Mines : GENMIN présente au gouvernement les avancées décisives du projet de fer de Baniaka
Reçu le 8 février 2026 au Cap par le ministre des Mines, Sosthène Nguema Nguema, le groupe australien GENMIN a exposé l’état d’avancement de ses activités au Gabon, avec un focus particulier sur le projet de fer de Baniaka, dont l’entrée en production est annoncée d’ici la fin de l’année. Une échéance stratégique pour un secteur minier appelé à jouer un rôle central dans la diversification économique du pays.
Conduite par son président Grec Lilleyman, la délégation du groupe minier a présenté les progrès techniques et opérationnels enregistrés par ses filiales locales. Le projet de Baniaka, situé dans le sud-est du pays, est désormais positionné comme l’un des chantiers structurants du portefeuille minier gabonais.
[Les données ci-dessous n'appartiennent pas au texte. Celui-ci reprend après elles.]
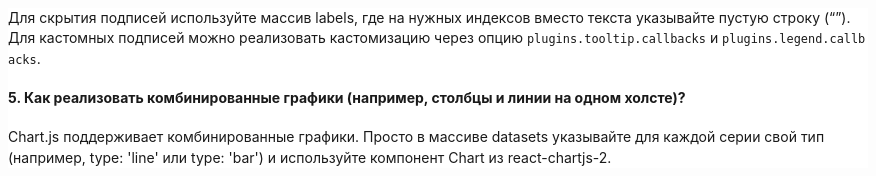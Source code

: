Для скрытия подписей используйте массив labels, где на нужных индексов вместо текста указывайте пустую строку (“”). Для кастомных подписей можно реализовать кастомизацию через опцию `plugins.tooltip.callbacks` и `plugins.legend.callbacks`.

#### 5. Как реализовать комбинированные графики (например, столбцы и линии на одном холсте)?

Chart.js поддерживает комбинированные графики. Просто в массиве datasets указывайте для каждой серии свой тип (например, type: 'line' или type: 'bar') и используйте компонент Chart из react-chartjs-2.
Baniaka, un projet sous pression logistique
Au cœur des échanges : la question cruciale de la logistique ferroviaire. L’évacuation du minerai demeure un facteur déterminant pour la rentabilité et la montée en puissance du projet. Sans corridor d’exportation fluide et sécurisé, aucune exploitation industrielle ne peut atteindre son plein potentiel.
Dans un contexte où le gouvernement affiche une volonté ferme d’accélérer l’industrialisation du secteur extractif, la maîtrise de la chaîne logistique devient un enjeu de souveraineté économique. Le développement du projet Baniaka implique donc une coordination étroite entre opérateurs miniers, autorités publiques et gestionnaires d’infrastructures.
Un partenariat sous le sceau de la performance
Le ministre des Mines s’est félicité des « progrès significatifs » réalisés, qualifiant Baniaka de projet structurant pour l’économie nationale. Il a réaffirmé l’engagement de l’État à accompagner sa mise en œuvre, dans le respect des standards environnementaux et des exigences de création de valeur locale.Au-delà de la simple extraction, l’ambition affichée est claire : inscrire le développement du fer gabonais dans une dynamique de transformation durable, génératrice d’emplois, de recettes fiscales et d’investissements connexes.

Cette audience marque une étape politique importante. Elle traduit la convergence d’intérêts entre l’État gabonais et GENMIN autour d’un modèle minier plus exigeant, plus structuré et orienté vers la performance. Reste désormais à transformer les annonces en résultats concrets. Car dans un secteur où les calendriers sont scrutés et les promesses évaluées à l’aune des tonnes produites, la crédibilité se mesure sur le terrain.